Dancescape will have three shows Feb. 16-18. Every year is different with a different set of dancers and dances. Rehearsal starts in the fall semester, with one or two weekly rehearsals, each lasting one to two hours for each practiced dance. When the dancers get into the second semester, they start the tech rehearsal. During this time performers are in the theater almost every night a week before the show begins.

Dan Stark is one of two guest choreographers for Dancescape 2017. Stark was a dancer for years and has worked with many choreographers.

This position is made possible through a generous gift to the dance program from Bill Koutsky through the Winona State Foundation.

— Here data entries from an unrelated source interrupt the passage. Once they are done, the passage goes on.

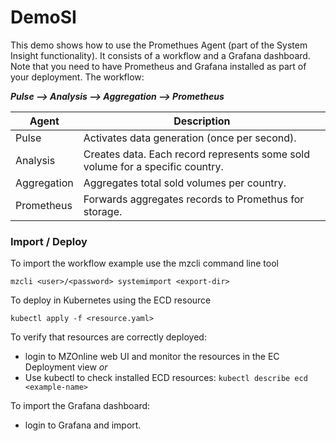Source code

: # DemoSI

This demo shows how to use the Promethues Agent (part of the System Insight functionality). It consists of a workflow and a Grafana dashboard. Note that you need to have Prometheus and Grafana installed as part of your deployment. The workflow:

***Pulse --> Analysis --> Aggregation --> Prometheus***


| Agent  | Description |
| ------------- | ------------- |
| Pulse        | Activates data generation (once per second).  |
| Analysis     | Creates data. Each record represents some sold volume for a specific country.  |
| Aggregation  | Aggregates total sold volumes per country.  |
| Prometheus   | Forwards aggregates records to Promethus for storage.  |


### Import / Deploy

To import the workflow example use the mzcli command line tool

`mzcli <user>/<password> systemimport <export-dir>`

To deploy in Kubernetes using the ECD resource

`kubectl apply -f <resource.yaml>`

To verify that resources are correctly deployed:

* login to MZOnline web UI and monitor the resources in the EC Deployment view
*or*
* Use kubectl to check installed ECD resources: `kubectl describe ecd <example-name>`

To import the Grafana dashboard:

* login to Grafana and import.


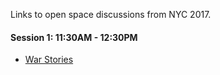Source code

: Links to open space discussions from NYC 2017.

#### Session 1: 11:30AM - 12:30PM

* [War Stories](War-Stories)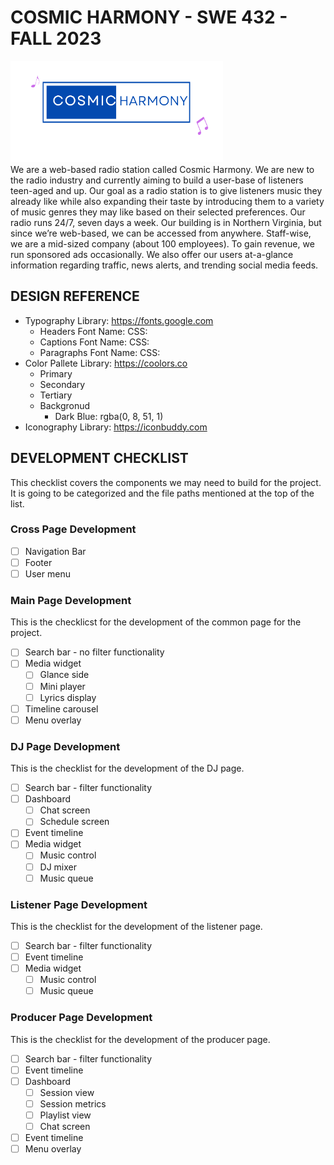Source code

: # COSMIC HARMONY - SWE 432 - FALL 2023
![Alt text](assets/graphics/logo.png)<br>
We are a web-based radio station called Cosmic Harmony. We are new to the radio industry and currently aiming to build a user-base of listeners teen-aged and up. Our goal as a radio station is to give listeners music they already like while also expanding their taste by introducing them to a variety of music genres they may like based on their selected preferences. Our radio runs 24/7, seven days a week. Our building is in Northern Virginia, but since we’re web-based, we can be accessed from anywhere. Staff-wise, we are a mid-sized company (about 100 employees). To gain revenue, we run sponsored ads occasionally. We also offer our users at-a-glance information regarding traffic, news alerts, and trending social media feeds. 

## DESIGN REFERENCE
- Typography
    Library: https://fonts.google.com 
    - Headers
      Font Name: 
      CSS:     
    - Captions
      Font Name: 
      CSS: 
    - Paragraphs
      Font Name:
      CSS:
- Color Pallete
    Library: https://coolors.co
    - Primary
    - Secondary
    - Tertiary
    - Backgronud
       * Dark Blue: rgba(0, 8, 51, 1)
- Iconography
    Library: https://iconbuddy.com
## DEVELOPMENT CHECKLIST
This checklist covers the components we may need to build for the project.
It is going to be categorized and the file paths mentioned at the top of the list.

### Cross Page Development

- [ ] Navigation Bar
- [ ] Footer
- [ ] User menu

### Main Page Development
This is the checklicst for the development of the common page for the project.

- [ ] Search bar - no filter functionality
- [ ] Media widget
    - [ ] Glance side
    - [ ] Mini player
    - [ ] Lyrics display
- [ ] Timeline carousel
- [ ] Menu overlay

### DJ Page Development
This is the checklist for the development of the DJ page.

- [ ] Search bar - filter functionality
- [ ] Dashboard
    - [ ] Chat screen
    - [ ] Schedule screen
- [ ] Event timeline
- [ ] Media widget
    - [ ] Music control
    - [ ] DJ mixer
    - [ ] Music queue

### Listener Page Development
This is the checklist for the development of the listener page.

- [ ] Search bar - filter functionality
- [ ] Event timeline
- [ ] Media widget
    - [ ] Music control
    - [ ] Music queue

### Producer Page Development
This is the checklist for the development of the producer page.

- [ ] Search bar - filter functionality
- [ ] Event timeline
- [ ] Dashboard
    - [ ] Session view
    - [ ] Session metrics
    - [ ] Playlist view
    - [ ] Chat screen
- [ ] Event timeline
- [ ] Menu overlay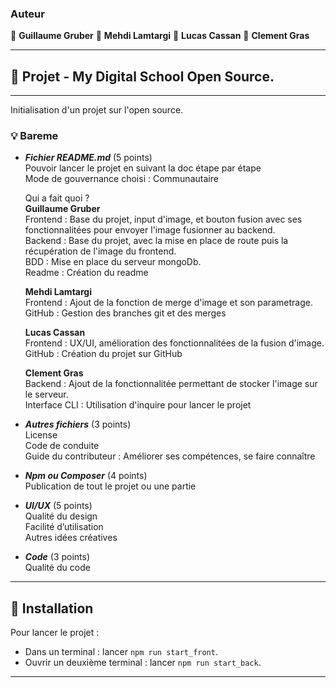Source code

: ### Auteur

👤 **Guillaume Gruber**
👤 **Mehdi Lamtargi**
👤 **Lucas Cassan**
👤 **Clement Gras**

---

## 📎 Projet - My Digital School Open Source.

---

Initialisation d'un projet sur l'open source.

### 💡 Bareme

- **_Fichier README.md_** (5 points) <br>
  Pouvoir lancer le projet en suivant la doc étape par étape <br>
  Mode de gouvernance choisi : Communautaire <br>

  Qui a fait quoi ? <br>
  **Guillaume Gruber** <br>
  Frontend : Base du projet, input d'image, et bouton fusion avec ses fonctionnalitées pour envoyer l'image fusionner au backend. <br>
  Backend : Base du projet, avec la mise en place de route puis la récupération de l'image du frontend.<br>
  BDD : Mise en place du serveur mongoDb. <br>
  Readme : Création du readme

  **Mehdi Lamtargi** <br>
  Frontend : Ajout de la fonction de merge d'image et son parametrage. <br>
  GitHub : Gestion des branches git et des merges <br>

  **Lucas Cassan** <br>
  Frontend : UX/UI, amélioration des fonctionnalitées de la fusion d'image. <br>
  GitHub : Création du projet sur GitHub

  **Clement Gras** <br>
  Backend : Ajout de la fonctionnalitée permettant de stocker l'image sur le serveur. <br>
  Interface CLI : Utilisation d'inquire pour lancer le projet

- **_Autres fichiers_** (3 points)<br>
  License<br>
  Code de conduite<br>
  Guide du contributeur : Améliorer ses compétences, se faire connaître<br>

- **_Npm ou Composer_** (4 points)<br>
  Publication de tout le projet ou une partie<br>

- **_UI/UX_** (5 points)<br>
  Qualité du design<br>
  Facilité d’utilisation<br>
  Autres idées créatives<br>

- **_Code_** (3 points)<br>
  Qualité du code<br>

---

## 🔨 Installation

Pour lancer le projet :

- Dans un terminal : lancer `npm run start_front`.
- Ouvrir un deuxième terminal : lancer `npm run start_back`.

---
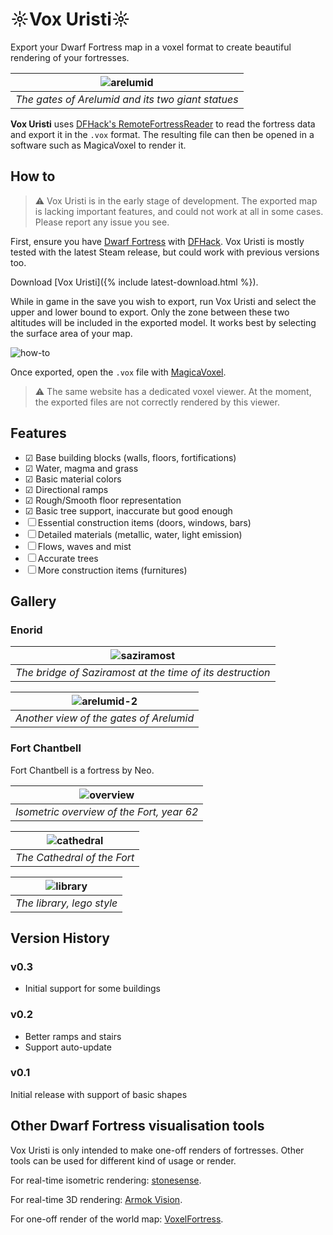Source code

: # ☼Vox Uristi☼

Export your Dwarf Fortress map in a voxel format to create beautiful
rendering of your fortresses.

| ![arelumid](assets/arelumid.jpg)                  |
|---------------------------------------------------|
| *The gates of Arelumid and its two giant statues* |

**Vox Uristi** uses [DFHack's
RemoteFortressReader](https://docs.dfhack.org/en/stable/docs/tools/RemoteFortressReader.html)
to read the fortress data and export it in the `.vox` format. The resulting file
can then be opened in a software such as MagicaVoxel to render it.

## How to

> ⚠ Vox Uristi is in the early stage of development. The exported map is lacking
> important features, and could not work at all in some cases. Please report any
> issue you see.

First, ensure you have [Dwarf
Fortress](https://store.steampowered.com/app/975370/Dwarf_Fortress/) with [DFHack](https://store.steampowered.com/app/2346660/DFHack__Dwarf_Fortress_Modding_Engine/). Vox Uristi is mostly tested with the latest Steam release, but could work with previous versions too.

Download [Vox Uristi]({% include latest-download.html %}).

While in game in the save you wish to export, run Vox Uristi and select the
upper and lower bound to export. Only the zone between these two altitudes will
be included in the exported model. It works best by selecting the surface area
of your map.

![how-to](assets/how-to.gif)

Once exported, open the `.vox` file with [MagicaVoxel](https://ephtracy.github.io/).

> ⚠ The same website has a dedicated voxel viewer. At the moment, the exported
> files are not correctly rendered by this viewer.

## Features

- ☑ Base building blocks (walls, floors, fortifications)
- ☑ Water, magma and grass
- ☑ Basic material colors
- ☑ Directional ramps
- ☑ Rough/Smooth floor representation
- ☑ Basic tree support, inaccurate but good enough
- ☐ Essential construction items (doors, windows, bars)
- ☐ Detailed materials (metallic, water, light emission)
- ☐ Flows, waves and mist
- ☐ Accurate trees
- ☐ More construction items (furnitures)

## Gallery

### Enorid

| ![saziramost](assets/saziramost.jpg)                      |
|-----------------------------------------------------------|
| *The bridge of Saziramost at the time of its destruction* |

| ![arelumid-2](assets/arelumid-2.jpg) |
|----------------------------------------------|
| *Another view of the gates of Arelumid*      |

### Fort Chantbell

Fort Chantbell is a fortress by Neo.

| ![overview](assets/chantbell-1.jpg)          |
|----------------------------------------------|
| *Isometric overview of the Fort, year 62*    |

| ![cathedral](assets/chantbell-2.jpg) |
|--------------------------------------|
| *The Cathedral of the Fort*          |

| ![library](assets/chantbell-3.jpg) |
|------------------------------------|
| *The library, lego style*          |

## Version History

### v0.3

- Initial support for some buildings

### v0.2

- Better ramps and stairs
- Support auto-update

### v0.1

Initial release with support of basic shapes

## Other Dwarf Fortress visualisation tools

Vox Uristi is only intended to make one-off renders of fortresses. Other tools
can be used for different kind of usage or render.

For real-time isometric rendering:
[stonesense](https://docs.dfhack.org/en/stable/docs/tools/stonesense.html).

For real-time 3D rendering: [Armok Vision](https://github.com/RosaryMala/armok-vision).

For one-off render of the world map: [VoxelFortress](https://github.com/RosaryMala/VoxelFortress/releases/tag/v1.0.0).
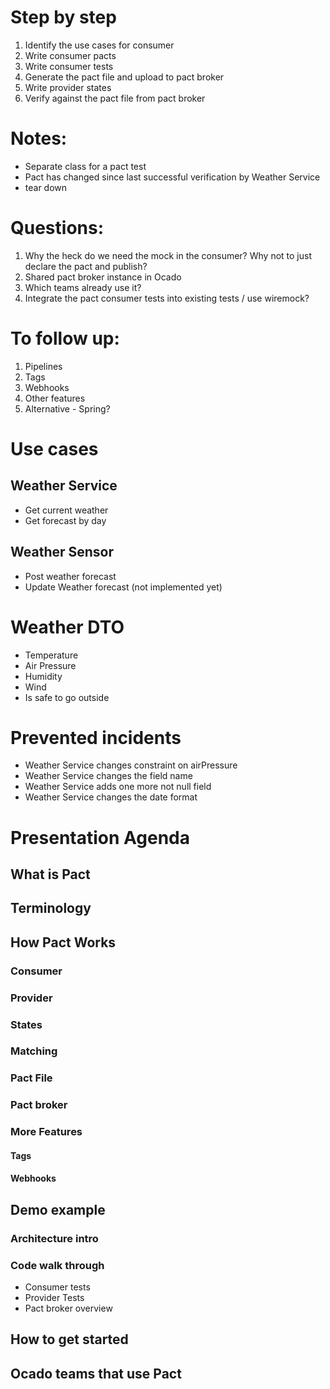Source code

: # Step by step

1. Identify the use cases for consumer
1. Write consumer pacts
1. Write consumer tests
1. Generate the pact file and upload to pact broker
1. Write provider states
1. Verify against the pact file from pact broker

# Notes:

- Separate class for a pact test
- Pact has changed since last successful verification by Weather Service
- tear down

# Questions:
1. Why the heck do we need the mock in the consumer? Why not to just declare the pact and publish?
1. Shared pact broker instance in Ocado
1. Which teams already use it?
1. Integrate the pact consumer tests into existing tests / use wiremock?


# To follow up:
1. Pipelines
1. Tags
1. Webhooks
1. Other features
1. Alternative - Spring?


# Use cases
## Weather Service

 - Get current weather
 - Get forecast by day

## Weather Sensor

 - Post weather forecast
 - Update Weather forecast (not implemented yet)
 
# Weather DTO

 - Temperature
 - Air Pressure
 - Humidity
 - Wind
 - Is safe to go outside
 
 
# Prevented incidents

- Weather Service changes  constraint on airPressure
- Weather Service changes the field name
- Weather Service adds one more not null field
- Weather Service changes the date format

# Presentation Agenda

## What is Pact
## Terminology
## How Pact Works
### Consumer
### Provider
### States
### Matching
### Pact File
### Pact broker
### More Features
#### Tags
#### Webhooks
## Demo example
### Architecture intro
### Code walk through
- Consumer tests
- Provider Tests
- Pact broker overview
## How to get started
## Ocado teams that use Pact

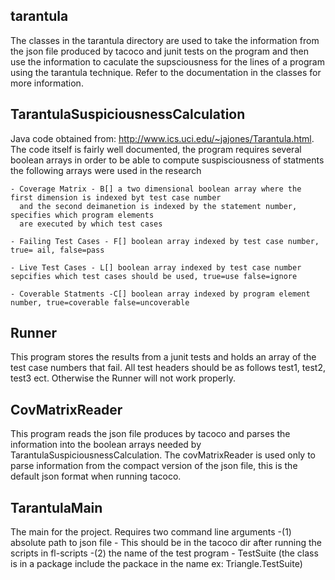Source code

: tarantula
---------
The classes in the tarantula directory are used to take the information from the json file produced by tacoco and junit tests on the program and 
then use the information to caculate the supsciousness for the lines of a program using the tarantula technique. Refer to the documentation
in the classes for more information.

TarantulaSuspiciousnessCalculation
----------------------------------
Java code obtained from: http://www.ics.uci.edu/~jajones/Tarantula.html. The code itself is fairly well documented, the program 
requires several boolean arrays in order to be able to compute suspisciousness of statments the following arrays were used in the research

	- Coverage Matrix - B[] a two dimensional boolean array where the first dimension is indexed byt test case number
	  and the second deimanetion is indexed by the statement number, specifies which program elements
	  are executed by which test cases

	- Failing Test Cases - F[] boolean array indexed by test case number, true= ail, false=pass

	- Live Test Cases - L[] boolean array indexed by test case number sepcifies which test cases should be used, true=use false=ignore 

 	- Coverable Statments -C[] boolean array indexed by program element number, true=coverable false=uncoverable

Runner
------
This program stores the results from a junit tests and holds an array of the test case numbers that fail. All
test headers should be as follows test1, test2, test3 ect. Otherwise the Runner will not work properly.

CovMatrixReader
---------------
This program reads the json file produces by tacoco and parses the information into the boolean arrays needed by 
TarantulaSuspiciousnessCalculation. The covMatrixReader is used only to parse information from the compact version of the json
file, this is the default json format when running tacoco.

TarantulaMain
--------------
The main for the project. Requires two command line arguments
	-(1) absolute path to json file - This should be in the tacoco dir after running the scripts in fl-scripts
	-(2) the name of the test program - TestSuite (the class is in a package include the packace in the name ex: Triangle.TestSuite)
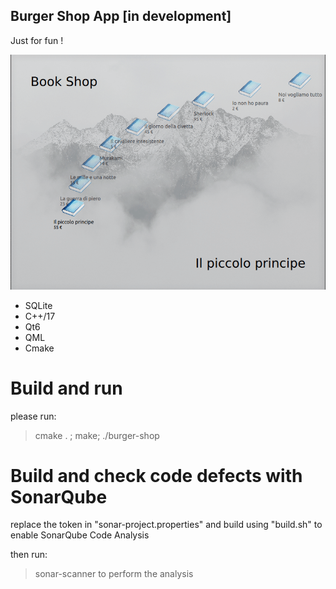 ## Burger Shop App [in development]

Just for fun !

<img src="doc/screen.gif">

- SQLite
- C++/17
- Qt6
- QML
- Cmake


# Build and run
please run: 
> cmake . ; make; ./burger-shop

# Build and check code defects with SonarQube
replace the token in "sonar-project.properties" and build using "build.sh" to enable SonarQube Code Analysis 

then run: 
> sonar-scanner 
to perform the analysis 
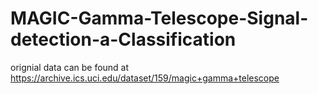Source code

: # MAGIC-Gamma-Telescope-Signal-detection-a-Classification

orignial data can be found at https://archive.ics.uci.edu/dataset/159/magic+gamma+telescope
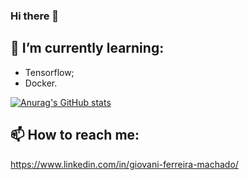 ### Hi there 👋

🌱 I’m currently learning:
---

- Tensorflow;
- Docker.

[![Anurag's GitHub stats](https://github-readme-stats.vercel.app/api?username=giovanimachado&show_icons=true&theme=radical)](https://github.com/anuraghazra/github-readme-stats)

📫 How to reach me:
---
https://www.linkedin.com/in/giovani-ferreira-machado/


<!--
**giovanimachado/giovanimachado** is a ✨ _special_ ✨ repository because its `README.md` (this file) appears on your GitHub profile.

Here are some ideas to get you started:

- 🔭 I’m currently working on ...
- 🌱 I’m currently learning ...
- 👯 I’m looking to collaborate on ...
- 🤔 I’m looking for help with ...
- 💬 Ask me about ...
- 📫 How to reach me: ...
- 😄 Pronouns: ...
- ⚡ Fun fact: ...
-->
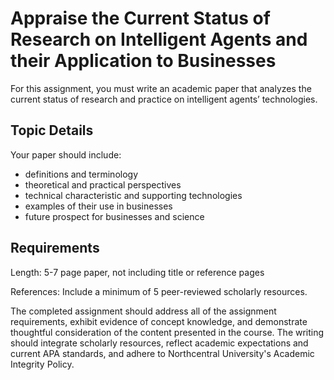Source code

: # Appraise the Current Status of Research on Intelligent Agents and their Application to Businesses

For this assignment, you must write an academic paper that analyzes the current status of research and practice on intelligent agents’ technologies.

## Topic Details

Your paper should include:

- definitions and terminology
- theoretical and practical perspectives
- technical characteristic and supporting technologies
- examples of their use in businesses
- future prospect for businesses and science

## Requirements

Length: 5-7 page paper, not including title or reference pages

References: Include a minimum of 5 peer-reviewed scholarly resources.

The completed assignment should address all of the assignment requirements, exhibit evidence of concept knowledge, and demonstrate thoughtful consideration of the content presented in the course. The writing should integrate scholarly resources, reflect academic expectations and current APA standards, and adhere to Northcentral University's Academic Integrity Policy.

Stark was a dancer in college who majored in psychology. He mentioned how as an actor, someone saw him perform a musical number and told him he had talent in dance and should take a few dance classes.

Stark took that advice and started taking classes to improve his dancing. Stark believes people should treat their body as if they participate in football or any other sport. The body needs to be conditioned the same.

After obtaining a psychology major, he was offered a dance job with The Philidelphia Dance Theatre. At the time it was one of the oldest repertory dance companies working in modern dance.

Due to its proximity to New York, they would often bring in New York choreographers to work. This led Stark to another job in the Twin Cities with Beth Corning.

Stark was born with a knee problem, and dancing furthered his injury, leading to a knee surjury. Stark was told he would never be able to dance the same way. To avoid injuring them further, he went to grad school for dance, where he started choreographing.

Erin Drummond, another guest dancer, showed off her style of dance and choreography. Drummond started as a child after her childhood friend influenced her to try dancing with her.

Currently, Drummond is focusing on working with her own choreography and wants to develop her own movement practice.

“I’ve been dancing for 25 years and it has been a journey,” Drummond said.

Drummond believes that all movement can inform dancing such as watching a cloud shift or watching birds fly. There are many ways to perform a dance practice, and according to Drummond, every person is different.